Beside me, Hud Hudson's calling my name. "Belle, what are you seeing?" He turns and looks in the mirror, but I know he sees nothing. Doesn't see the house on the cliff. Our friends at Rouge on the stair. Everyone waving for me to come join them. And Mother walking down toward the Depths. Disappearing behind them. The mirror going black.

"Detective, I'm afraid I have to leave now."

"You're not going back there, Belle. Not on my watch. Not without me."

My watch?repeats my sister on the couch. Who is this man? Does he think he's in the movies or something?

He could be in the movies, says my sister by the flowers. He's very beautiful, but in that broken way we like. A detective of Beauty, remember?

I really think we should just dive into the sea, says my sister by the window.

"I should go," I say.

"Let me come with you." Gently, he reaches for my hand.

Presumptuous, mutters my sister on the couch. Thinking he can save you from yourself.

I think it's sweet, says my sister by the flowers. Look at him, so intense and well-meaning. It's quite sexy.

You should probably just seduce him, Sister, says my sister by the water.

Seduce him?

It's the only way to go to the house alone. To get to Mother. Also, you really want to, don't you?

The wall of mirrors is just glass again now. No window to the house. No Mother. I look back at Hud Hudson, beautiful detective. Eyes clear and deep as the first mirror of the world. Warm hand gripping mine. "All right," I tell him. "I'll let you come with me."

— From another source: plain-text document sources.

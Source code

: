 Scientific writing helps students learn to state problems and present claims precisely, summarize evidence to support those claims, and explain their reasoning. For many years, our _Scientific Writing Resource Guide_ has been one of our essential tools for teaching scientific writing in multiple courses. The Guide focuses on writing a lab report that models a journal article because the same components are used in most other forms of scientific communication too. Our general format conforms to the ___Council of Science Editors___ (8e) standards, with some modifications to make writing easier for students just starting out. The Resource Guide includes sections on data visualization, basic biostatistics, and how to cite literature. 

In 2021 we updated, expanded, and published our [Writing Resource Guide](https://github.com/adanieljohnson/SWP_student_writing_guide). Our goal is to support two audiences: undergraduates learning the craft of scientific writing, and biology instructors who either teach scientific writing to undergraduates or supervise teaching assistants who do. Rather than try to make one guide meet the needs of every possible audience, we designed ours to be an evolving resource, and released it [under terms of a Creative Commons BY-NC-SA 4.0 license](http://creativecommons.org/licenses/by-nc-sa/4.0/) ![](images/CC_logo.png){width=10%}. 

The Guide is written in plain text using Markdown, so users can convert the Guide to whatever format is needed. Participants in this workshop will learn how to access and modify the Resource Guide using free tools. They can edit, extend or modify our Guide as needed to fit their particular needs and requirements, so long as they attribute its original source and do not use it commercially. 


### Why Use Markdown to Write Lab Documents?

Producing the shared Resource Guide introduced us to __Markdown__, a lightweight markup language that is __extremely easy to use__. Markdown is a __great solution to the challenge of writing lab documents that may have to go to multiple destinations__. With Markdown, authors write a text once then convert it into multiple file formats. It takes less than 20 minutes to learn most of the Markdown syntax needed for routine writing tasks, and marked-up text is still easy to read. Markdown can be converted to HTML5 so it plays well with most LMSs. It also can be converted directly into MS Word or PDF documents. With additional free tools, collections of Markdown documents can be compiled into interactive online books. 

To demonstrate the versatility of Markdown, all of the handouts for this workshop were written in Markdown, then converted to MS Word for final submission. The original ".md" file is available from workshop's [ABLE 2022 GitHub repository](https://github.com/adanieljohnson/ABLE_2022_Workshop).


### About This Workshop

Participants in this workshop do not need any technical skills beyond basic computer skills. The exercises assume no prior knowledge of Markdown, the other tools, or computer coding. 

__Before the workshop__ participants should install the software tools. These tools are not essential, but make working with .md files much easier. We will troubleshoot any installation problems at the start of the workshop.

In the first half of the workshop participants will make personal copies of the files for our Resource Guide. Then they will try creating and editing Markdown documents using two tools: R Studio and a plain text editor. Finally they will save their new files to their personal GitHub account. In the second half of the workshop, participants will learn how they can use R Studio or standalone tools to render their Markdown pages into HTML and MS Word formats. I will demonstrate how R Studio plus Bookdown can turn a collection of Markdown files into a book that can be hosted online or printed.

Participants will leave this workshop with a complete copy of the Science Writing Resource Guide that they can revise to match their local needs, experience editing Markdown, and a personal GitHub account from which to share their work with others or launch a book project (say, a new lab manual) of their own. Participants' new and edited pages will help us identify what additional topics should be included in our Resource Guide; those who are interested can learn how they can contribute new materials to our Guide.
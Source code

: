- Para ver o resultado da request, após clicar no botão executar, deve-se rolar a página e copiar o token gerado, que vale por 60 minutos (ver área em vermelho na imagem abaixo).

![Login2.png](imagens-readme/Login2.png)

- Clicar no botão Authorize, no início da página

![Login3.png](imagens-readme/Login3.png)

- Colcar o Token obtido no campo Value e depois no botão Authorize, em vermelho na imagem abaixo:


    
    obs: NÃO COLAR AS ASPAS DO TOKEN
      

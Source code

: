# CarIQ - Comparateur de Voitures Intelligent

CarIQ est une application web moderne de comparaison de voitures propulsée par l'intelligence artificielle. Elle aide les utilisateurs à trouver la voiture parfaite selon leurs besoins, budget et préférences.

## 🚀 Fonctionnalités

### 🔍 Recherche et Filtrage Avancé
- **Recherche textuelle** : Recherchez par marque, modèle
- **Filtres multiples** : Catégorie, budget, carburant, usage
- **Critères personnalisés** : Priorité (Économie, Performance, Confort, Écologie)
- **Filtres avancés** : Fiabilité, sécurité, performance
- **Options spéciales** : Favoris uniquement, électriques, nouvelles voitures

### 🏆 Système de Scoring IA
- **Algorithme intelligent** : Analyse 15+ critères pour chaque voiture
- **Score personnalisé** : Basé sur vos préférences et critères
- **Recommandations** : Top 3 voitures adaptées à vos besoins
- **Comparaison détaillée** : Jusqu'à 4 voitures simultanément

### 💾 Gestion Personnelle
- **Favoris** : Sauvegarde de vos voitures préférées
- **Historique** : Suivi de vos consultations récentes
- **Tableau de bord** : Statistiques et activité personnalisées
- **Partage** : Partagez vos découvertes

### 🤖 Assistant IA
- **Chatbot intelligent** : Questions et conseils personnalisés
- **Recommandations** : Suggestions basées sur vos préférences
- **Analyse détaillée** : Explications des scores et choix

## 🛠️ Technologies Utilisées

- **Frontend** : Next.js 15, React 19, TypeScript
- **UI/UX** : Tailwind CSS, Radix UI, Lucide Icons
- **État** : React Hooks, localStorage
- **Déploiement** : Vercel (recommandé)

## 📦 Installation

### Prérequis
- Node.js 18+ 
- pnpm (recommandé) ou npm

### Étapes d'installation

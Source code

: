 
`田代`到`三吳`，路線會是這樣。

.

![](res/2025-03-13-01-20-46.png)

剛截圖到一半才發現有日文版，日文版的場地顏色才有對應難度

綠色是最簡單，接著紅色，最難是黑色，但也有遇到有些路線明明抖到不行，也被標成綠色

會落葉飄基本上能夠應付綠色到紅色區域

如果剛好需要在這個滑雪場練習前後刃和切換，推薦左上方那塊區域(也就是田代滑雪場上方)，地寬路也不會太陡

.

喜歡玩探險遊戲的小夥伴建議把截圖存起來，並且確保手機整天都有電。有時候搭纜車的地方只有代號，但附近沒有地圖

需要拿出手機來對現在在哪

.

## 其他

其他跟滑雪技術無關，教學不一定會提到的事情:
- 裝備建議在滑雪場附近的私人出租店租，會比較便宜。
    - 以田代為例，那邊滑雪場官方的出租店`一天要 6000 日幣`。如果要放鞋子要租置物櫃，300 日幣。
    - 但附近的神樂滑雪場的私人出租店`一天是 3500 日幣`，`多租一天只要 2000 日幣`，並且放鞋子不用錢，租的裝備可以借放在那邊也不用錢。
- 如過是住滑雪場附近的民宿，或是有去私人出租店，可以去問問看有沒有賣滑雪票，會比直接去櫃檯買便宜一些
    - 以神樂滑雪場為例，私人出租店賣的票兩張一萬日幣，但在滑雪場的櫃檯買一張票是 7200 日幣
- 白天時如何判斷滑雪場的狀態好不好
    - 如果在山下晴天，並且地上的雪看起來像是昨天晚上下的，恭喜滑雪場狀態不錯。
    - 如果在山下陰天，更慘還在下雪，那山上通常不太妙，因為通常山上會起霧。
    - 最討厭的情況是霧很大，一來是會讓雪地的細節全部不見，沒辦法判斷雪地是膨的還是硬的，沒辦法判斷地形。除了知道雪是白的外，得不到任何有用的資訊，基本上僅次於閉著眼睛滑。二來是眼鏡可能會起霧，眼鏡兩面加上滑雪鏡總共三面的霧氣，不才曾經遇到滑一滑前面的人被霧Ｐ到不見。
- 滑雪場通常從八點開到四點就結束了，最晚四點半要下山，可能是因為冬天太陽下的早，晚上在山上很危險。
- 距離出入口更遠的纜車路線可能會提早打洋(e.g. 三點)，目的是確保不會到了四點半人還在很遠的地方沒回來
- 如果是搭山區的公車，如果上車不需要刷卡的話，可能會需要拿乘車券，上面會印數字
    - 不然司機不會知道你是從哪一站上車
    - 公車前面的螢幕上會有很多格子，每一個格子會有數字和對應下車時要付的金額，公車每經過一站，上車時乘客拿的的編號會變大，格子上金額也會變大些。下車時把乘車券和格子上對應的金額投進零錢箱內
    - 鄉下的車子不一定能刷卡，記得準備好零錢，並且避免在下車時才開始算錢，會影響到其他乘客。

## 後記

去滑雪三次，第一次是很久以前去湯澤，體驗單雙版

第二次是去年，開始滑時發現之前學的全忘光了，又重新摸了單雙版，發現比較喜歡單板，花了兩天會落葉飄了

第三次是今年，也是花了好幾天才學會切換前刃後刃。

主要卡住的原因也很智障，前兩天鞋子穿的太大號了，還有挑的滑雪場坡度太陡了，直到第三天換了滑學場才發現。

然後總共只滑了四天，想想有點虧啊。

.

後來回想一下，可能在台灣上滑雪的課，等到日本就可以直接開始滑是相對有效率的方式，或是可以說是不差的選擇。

He raises an eyebrow. "Really?"

"Absolution—solutely."

"Okay, then." He sighs with such relief. Oh god, how do I do this, Sisters?

Remember, says my sister by the water, envy and desire are often one and the same trance.

"First, though, I think you should take a closer look at this Glow," I say. And then the look in his eye shifts. Slowly, I take his hands and bring them up to my face. Press his palms into my cheeks. I feel his hands trembling against my skin or am I trembling at his touch, Sisters? But my sisters are sighing. Sighing as Hud Hudson is shuddering, shaking his head like he shouldn't, he shouldn't, even though he's only moving in closer as I'm moving in closer. Not pulling back, not like our boyfriend did earlier. Sighing now as he strokes my face. At first very softly, tenderly, like he might break me. Then more intensely, with hunger and wonder. "Holy fuck," he whispers into my ear.

All around me, my sisters are sighing at the touch of the beautiful detective. Our souls open like a flower opens to the light.

Entrancing, whispers my sister by the flowers.

So long as we're just using him, mumbles my sister on the couch.

Finally, the sea, sighs my sister by the water.

I lean in and kill him on the lips and he kills me right back. Kisses. Deeply. I taste roses. I feel the want in his hands and lips, deep as my own want, its mirror. Deep as the mystery of the first mirror.

And something else is there too, in his touch that can't get enough. Something under its want, in its depths, I feel it creeping in. A dark, aching thing, I used to know its name. The one that empties. That consumes and is consumed. It tastes bittersweet, thorny like the roses in his kill. My sisters turn away their golden eyes.